Earlier this fall, I bought the Tom Ford Shade and Illuminate. It costs $85, what my father earns for a full day of work as a salad maker. But the packaging is gorgeous. It contours and highlights, and I like to sweep it over Sonia Kashuk Undetectable Crème Bronzer to deepen my brown skin. A good dupe for it is the Wet n Wild MegaGlo Makeup Stick, which retails for $3.99. I use both. The truth is I like the Wet n Wild one even better because it’s dispensed in a stick, so I don’t need to use a brush, and the color is warmer.
But when I have to go into spaces where I know I will feel intimidated because of my race or when I have to talk to powerful white people whom I know do not see me as an equal—even if it’s on the phone, even if I’m just in a towel, right out of the shower, even if I have to drink a vodka soda to muster up the courage to voice my opinion—I wear a full face of makeup and every cream and powder that touches my skin is designer. YSL, Dior, Chanel, Tom Ford. My armor.
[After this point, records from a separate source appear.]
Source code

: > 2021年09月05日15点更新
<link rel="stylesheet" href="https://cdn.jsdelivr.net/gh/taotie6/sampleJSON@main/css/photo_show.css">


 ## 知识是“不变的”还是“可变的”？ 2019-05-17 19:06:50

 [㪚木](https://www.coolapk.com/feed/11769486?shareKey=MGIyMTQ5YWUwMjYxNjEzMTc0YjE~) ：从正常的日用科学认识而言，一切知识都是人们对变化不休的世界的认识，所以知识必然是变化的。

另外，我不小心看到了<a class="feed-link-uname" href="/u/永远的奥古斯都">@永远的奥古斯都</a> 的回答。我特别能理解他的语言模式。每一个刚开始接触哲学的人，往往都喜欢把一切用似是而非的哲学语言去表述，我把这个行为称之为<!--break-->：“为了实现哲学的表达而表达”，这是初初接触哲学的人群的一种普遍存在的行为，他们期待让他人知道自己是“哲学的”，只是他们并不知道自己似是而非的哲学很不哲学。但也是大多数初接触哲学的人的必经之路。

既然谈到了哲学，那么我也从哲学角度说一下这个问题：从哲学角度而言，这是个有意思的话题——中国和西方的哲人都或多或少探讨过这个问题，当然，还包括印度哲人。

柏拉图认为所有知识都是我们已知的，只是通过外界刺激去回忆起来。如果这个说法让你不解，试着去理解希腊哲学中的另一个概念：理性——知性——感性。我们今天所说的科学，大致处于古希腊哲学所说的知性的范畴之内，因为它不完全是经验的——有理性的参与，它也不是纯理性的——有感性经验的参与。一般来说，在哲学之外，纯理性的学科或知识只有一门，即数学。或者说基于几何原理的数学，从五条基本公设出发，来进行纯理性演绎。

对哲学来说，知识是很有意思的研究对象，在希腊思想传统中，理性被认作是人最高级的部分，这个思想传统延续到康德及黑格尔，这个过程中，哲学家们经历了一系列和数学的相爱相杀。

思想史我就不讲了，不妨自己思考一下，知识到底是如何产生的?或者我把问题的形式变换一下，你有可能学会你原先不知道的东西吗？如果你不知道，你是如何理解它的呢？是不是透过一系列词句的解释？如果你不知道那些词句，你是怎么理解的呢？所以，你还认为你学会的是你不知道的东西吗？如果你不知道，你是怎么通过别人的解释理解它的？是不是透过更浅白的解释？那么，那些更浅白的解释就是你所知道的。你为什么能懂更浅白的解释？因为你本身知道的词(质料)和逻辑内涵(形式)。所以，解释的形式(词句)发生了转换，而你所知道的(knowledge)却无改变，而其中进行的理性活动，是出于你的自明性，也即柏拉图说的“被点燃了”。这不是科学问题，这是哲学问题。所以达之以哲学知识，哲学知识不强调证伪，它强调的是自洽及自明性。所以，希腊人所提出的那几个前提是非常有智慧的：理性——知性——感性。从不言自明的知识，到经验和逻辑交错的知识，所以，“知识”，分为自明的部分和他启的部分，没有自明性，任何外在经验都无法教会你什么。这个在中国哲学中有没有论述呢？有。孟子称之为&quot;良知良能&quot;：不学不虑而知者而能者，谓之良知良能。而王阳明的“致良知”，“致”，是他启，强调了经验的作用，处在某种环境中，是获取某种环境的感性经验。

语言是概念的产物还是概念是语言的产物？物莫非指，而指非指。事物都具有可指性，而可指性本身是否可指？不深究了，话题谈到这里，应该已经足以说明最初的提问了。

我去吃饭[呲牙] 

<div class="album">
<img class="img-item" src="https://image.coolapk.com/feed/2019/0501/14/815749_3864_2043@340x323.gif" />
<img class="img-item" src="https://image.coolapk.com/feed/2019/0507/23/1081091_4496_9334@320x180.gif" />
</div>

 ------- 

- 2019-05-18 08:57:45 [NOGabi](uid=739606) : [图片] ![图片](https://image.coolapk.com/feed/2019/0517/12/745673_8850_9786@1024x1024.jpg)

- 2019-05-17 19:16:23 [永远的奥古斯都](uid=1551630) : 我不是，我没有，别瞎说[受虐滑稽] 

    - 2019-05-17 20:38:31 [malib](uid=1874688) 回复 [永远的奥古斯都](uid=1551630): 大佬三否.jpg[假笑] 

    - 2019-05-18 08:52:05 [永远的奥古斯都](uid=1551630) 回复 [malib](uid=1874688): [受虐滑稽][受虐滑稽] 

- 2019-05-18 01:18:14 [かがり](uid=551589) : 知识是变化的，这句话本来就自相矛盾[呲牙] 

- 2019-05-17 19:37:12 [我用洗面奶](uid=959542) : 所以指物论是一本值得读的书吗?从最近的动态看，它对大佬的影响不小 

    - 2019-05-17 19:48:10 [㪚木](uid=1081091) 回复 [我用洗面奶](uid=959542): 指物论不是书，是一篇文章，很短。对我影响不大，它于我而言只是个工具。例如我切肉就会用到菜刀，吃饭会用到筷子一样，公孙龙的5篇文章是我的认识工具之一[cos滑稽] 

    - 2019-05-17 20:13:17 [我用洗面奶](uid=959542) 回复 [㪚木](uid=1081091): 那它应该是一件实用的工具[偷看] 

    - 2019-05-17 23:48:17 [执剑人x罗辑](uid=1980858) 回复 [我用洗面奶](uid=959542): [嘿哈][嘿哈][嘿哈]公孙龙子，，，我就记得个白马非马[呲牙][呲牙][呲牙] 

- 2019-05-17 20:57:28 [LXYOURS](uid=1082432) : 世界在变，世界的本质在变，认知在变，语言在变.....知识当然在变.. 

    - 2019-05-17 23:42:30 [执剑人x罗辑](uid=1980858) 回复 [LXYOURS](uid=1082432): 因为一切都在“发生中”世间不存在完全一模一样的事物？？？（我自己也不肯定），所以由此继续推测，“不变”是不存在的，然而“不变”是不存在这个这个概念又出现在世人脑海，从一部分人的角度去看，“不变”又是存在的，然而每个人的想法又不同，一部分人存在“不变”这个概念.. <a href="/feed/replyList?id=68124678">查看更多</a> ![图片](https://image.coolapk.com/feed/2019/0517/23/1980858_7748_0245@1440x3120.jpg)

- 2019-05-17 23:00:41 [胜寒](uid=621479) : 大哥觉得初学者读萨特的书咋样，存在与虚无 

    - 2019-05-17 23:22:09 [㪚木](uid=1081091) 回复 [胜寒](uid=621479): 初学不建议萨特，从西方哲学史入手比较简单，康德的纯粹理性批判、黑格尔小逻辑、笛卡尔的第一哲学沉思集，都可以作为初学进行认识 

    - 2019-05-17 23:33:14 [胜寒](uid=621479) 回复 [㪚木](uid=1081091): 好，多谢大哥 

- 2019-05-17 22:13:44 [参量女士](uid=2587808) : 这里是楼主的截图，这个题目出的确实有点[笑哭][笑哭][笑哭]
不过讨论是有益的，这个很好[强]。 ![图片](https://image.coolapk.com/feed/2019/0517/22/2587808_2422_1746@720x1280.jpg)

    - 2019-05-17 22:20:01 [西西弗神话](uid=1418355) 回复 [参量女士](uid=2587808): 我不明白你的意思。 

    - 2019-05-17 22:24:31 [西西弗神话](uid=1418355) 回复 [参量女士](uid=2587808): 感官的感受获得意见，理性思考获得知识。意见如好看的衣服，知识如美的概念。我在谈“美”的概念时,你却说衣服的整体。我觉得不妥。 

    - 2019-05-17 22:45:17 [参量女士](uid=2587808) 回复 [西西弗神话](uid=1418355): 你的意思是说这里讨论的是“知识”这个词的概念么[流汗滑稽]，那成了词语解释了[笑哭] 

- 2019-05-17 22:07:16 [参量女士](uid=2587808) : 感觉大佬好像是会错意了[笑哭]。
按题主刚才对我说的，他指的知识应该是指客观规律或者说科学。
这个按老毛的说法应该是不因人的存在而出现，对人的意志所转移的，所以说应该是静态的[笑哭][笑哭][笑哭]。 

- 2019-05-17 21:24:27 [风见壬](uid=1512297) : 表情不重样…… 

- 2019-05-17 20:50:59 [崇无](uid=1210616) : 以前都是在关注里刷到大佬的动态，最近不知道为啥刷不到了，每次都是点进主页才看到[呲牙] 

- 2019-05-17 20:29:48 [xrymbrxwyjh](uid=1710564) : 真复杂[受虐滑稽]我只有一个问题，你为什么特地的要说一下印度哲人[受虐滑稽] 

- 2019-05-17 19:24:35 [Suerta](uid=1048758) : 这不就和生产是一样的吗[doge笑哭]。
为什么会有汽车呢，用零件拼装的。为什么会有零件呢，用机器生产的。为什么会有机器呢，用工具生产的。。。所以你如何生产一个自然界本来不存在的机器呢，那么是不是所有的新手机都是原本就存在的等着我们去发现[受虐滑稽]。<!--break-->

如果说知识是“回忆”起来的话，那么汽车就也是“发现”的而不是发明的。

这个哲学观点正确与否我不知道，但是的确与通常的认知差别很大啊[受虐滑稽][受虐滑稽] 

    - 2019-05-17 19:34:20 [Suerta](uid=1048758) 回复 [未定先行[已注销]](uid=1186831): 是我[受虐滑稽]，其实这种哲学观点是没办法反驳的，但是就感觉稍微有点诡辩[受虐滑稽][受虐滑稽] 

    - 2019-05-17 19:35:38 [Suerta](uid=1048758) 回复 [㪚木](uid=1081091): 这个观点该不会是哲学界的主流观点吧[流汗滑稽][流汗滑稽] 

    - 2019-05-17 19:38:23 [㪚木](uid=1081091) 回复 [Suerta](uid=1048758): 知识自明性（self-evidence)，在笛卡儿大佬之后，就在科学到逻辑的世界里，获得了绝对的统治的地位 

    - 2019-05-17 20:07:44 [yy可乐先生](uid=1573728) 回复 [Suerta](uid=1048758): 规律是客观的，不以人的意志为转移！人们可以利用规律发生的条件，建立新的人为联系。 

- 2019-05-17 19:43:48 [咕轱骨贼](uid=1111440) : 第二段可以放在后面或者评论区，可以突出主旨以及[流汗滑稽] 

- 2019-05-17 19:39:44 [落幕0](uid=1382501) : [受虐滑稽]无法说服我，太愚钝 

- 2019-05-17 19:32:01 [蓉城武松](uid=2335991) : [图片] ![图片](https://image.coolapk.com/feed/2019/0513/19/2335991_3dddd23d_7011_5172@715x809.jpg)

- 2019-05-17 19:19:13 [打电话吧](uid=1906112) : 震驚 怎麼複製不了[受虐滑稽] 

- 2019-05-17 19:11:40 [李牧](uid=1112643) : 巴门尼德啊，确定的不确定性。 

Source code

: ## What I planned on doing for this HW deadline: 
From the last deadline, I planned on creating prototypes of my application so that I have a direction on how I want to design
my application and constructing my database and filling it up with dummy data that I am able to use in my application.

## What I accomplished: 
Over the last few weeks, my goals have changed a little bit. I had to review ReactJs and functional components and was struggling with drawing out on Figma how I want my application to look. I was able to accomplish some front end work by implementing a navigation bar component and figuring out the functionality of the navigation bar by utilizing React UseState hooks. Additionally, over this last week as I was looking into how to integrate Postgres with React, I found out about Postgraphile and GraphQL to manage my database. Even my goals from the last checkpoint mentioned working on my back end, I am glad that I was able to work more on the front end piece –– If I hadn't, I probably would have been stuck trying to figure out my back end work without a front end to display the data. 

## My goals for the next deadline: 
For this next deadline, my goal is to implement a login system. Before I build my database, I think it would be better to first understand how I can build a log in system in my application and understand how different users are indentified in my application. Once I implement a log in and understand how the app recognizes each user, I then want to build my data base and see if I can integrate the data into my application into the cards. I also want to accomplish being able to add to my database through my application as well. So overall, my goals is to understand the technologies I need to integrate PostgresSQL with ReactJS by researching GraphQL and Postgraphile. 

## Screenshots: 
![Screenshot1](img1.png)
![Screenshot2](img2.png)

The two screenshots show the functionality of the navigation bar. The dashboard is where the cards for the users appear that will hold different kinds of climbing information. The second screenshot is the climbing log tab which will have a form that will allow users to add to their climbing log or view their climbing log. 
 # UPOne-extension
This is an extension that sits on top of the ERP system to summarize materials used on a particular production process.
I feel beautiful when I am able to grit my teeth and get it done, when I can bite the inside of my cheeks and not cry, when I can show off a steely face to the world. Makeup helps me do that.
Some more enlightened women than I will tell me they feel beautiful when they are surrounded by the people they love, when they drink a lot of water, when they spend time with their children. I feel beautiful when I am able to grit my teeth and get it done, when I can bite the inside of my cheeks and not cry, when I can show off a steely face to the world. Makeup helps me do that.
I have nightmares about deportation and internment camps every night. But sometimes when I can’t fall asleep, I fantasize about meeting the President of the United States and I feel a surge of warm pleasure as I imagine step-by-step how I’d prepare. I’d line my lips in red liner then fill them in with multiple coats of MAC in Russian Red. Long, curled lashes coated in Too Faced Better Than Sex Mascara. If I needed to cry, I’d cry in the bathroom, silently. The formula is waterproof, so I’d be able to hide the evidence.
Makeup makes me feel beautiful and it makes me feel powerful, but it doesn’t make me feel like a pretty girl. Makeup makes me feel like a woman with a plan for survival. I don’t play with makeup. I unleash it.